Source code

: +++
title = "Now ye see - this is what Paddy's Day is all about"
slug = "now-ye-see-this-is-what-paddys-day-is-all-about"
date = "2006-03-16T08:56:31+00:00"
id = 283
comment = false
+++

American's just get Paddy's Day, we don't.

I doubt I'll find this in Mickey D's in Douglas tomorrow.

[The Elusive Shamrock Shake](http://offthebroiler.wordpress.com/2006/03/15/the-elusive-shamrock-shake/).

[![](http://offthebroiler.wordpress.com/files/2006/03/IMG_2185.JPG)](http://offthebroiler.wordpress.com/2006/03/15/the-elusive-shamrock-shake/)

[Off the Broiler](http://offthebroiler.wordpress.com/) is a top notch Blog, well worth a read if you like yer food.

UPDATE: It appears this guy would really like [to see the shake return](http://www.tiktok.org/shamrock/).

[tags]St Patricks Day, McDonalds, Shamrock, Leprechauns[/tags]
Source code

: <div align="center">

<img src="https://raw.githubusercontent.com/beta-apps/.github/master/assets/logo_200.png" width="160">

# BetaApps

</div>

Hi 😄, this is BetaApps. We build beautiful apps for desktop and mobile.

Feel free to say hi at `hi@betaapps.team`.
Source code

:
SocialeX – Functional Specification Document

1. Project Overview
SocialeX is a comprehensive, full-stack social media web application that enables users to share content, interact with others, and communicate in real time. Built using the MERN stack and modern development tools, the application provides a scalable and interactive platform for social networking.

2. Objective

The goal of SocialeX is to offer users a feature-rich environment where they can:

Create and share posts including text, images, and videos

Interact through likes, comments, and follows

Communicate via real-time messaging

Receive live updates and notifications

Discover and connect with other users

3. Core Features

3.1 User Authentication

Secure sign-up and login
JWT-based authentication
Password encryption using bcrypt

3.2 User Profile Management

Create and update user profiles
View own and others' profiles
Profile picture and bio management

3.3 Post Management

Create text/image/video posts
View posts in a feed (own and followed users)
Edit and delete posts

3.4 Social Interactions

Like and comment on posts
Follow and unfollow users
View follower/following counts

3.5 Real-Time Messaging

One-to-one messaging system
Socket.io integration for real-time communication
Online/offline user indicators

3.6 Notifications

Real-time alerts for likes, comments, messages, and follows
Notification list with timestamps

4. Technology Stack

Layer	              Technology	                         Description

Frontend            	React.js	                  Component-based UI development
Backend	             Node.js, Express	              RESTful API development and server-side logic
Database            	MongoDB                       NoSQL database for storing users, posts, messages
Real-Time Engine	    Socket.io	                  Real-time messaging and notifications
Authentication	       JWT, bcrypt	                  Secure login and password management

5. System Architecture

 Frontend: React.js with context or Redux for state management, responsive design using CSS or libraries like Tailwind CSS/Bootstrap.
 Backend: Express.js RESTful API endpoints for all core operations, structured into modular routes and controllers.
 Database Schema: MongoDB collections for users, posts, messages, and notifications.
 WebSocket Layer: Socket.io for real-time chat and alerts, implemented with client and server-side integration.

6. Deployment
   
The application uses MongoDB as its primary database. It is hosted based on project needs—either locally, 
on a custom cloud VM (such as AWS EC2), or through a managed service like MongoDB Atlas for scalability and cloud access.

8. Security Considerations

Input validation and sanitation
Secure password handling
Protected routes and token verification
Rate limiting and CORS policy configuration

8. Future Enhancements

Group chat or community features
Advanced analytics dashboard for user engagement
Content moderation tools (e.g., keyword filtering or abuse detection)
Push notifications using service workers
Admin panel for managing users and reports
========================================================================
PROBLEM TO SOLVE: All of the data above should be duplicated exactly.

RESULT FOR THIS EXERCISE:
Source code

: +++
title = "Now ye see - this is what Paddy's Day is all about"
slug = "now-ye-see-this-is-what-paddys-day-is-all-about"
date = "2006-03-16T08:56:31+00:00"
id = 283
comment = false
+++

American's just get Paddy's Day, we don't.

I doubt I'll find this in Mickey D's in Douglas tomorrow.

[The Elusive Shamrock Shake](http://offthebroiler.wordpress.com/2006/03/15/the-elusive-shamrock-shake/).

[![](http://offthebroiler.wordpress.com/files/2006/03/IMG_2185.JPG)](http://offthebroiler.wordpress.com/2006/03/15/the-elusive-shamrock-shake/)

[Off the Broiler](http://offthebroiler.wordpress.com/) is a top notch Blog, well worth a read if you like yer food.

UPDATE: It appears this guy would really like [to see the shake return](http://www.tiktok.org/shamrock/).

[tags]St Patricks Day, McDonalds, Shamrock, Leprechauns[/tags]
Source code

: <div align="center">

<img src="https://raw.githubusercontent.com/beta-apps/.github/master/assets/logo_200.png" width="160">

# BetaApps

</div>

Hi 😄, this is BetaApps. We build beautiful apps for desktop and mobile.

Feel free to say hi at `hi@betaapps.team`.
Source code

:
SocialeX – Functional Specification Document

1. Project Overview
SocialeX is a comprehensive, full-stack social media web application that enables users to share content, interact with others, and communicate in real time. Built using the MERN stack and modern development tools, the application provides a scalable and interactive platform for social networking.

2. Objective

The goal of SocialeX is to offer users a feature-rich environment where they can:

Create and share posts including text, images, and videos

Interact through likes, comments, and follows

Communicate via real-time messaging

Receive live updates and notifications

Discover and connect with other users

3. Core Features

3.1 User Authentication

Secure sign-up and login
JWT-based authentication
Password encryption using bcrypt

3.2 User Profile Management

Create and update user profiles
View own and others' profiles
Profile picture and bio management

3.3 Post Management

Create text/image/video posts
View posts in a feed (own and followed users)
Edit and delete posts

3.4 Social Interactions

Like and comment on posts
Follow and unfollow users
View follower/following counts

3.5 Real-Time Messaging

One-to-one messaging system
Socket.io integration for real-time communication
Online/offline user indicators

3.6 Notifications

Real-time alerts for likes, comments, messages, and follows
Notification list with timestamps

4. Technology Stack

Layer	              Technology	                         Description

Frontend            	React.js	                  Component-based UI development
Backend	             Node.js, Express	              RESTful API development and server-side logic
Database            	MongoDB                       NoSQL database for storing users, posts, messages
Real-Time Engine	    Socket.io	                  Real-time messaging and notifications
Authentication	       JWT, bcrypt	                  Secure login and password management

5. System Architecture

 Frontend: React.js with context or Redux for state management, responsive design using CSS or libraries like Tailwind CSS/Bootstrap.
 Backend: Express.js RESTful API endpoints for all core operations, structured into modular routes and controllers.
 Database Schema: MongoDB collections for users, posts, messages, and notifications.
 WebSocket Layer: Socket.io for real-time chat and alerts, implemented with client and server-side integration.

6. Deployment
   
The application uses MongoDB as its primary database. It is hosted based on project needs—either locally, 
on a custom cloud VM (such as AWS EC2), or through a managed service like MongoDB Atlas for scalability and cloud access.

8. Security Considerations

Input validation and sanitation
Secure password handling
Protected routes and token verification
Rate limiting and CORS policy configuration

8. Future Enhancements

Group chat or community features
Advanced analytics dashboard for user engagement
Content moderation tools (e.g., keyword filtering or abuse detection)
Push notifications using service workers
Admin panel for managing users and reports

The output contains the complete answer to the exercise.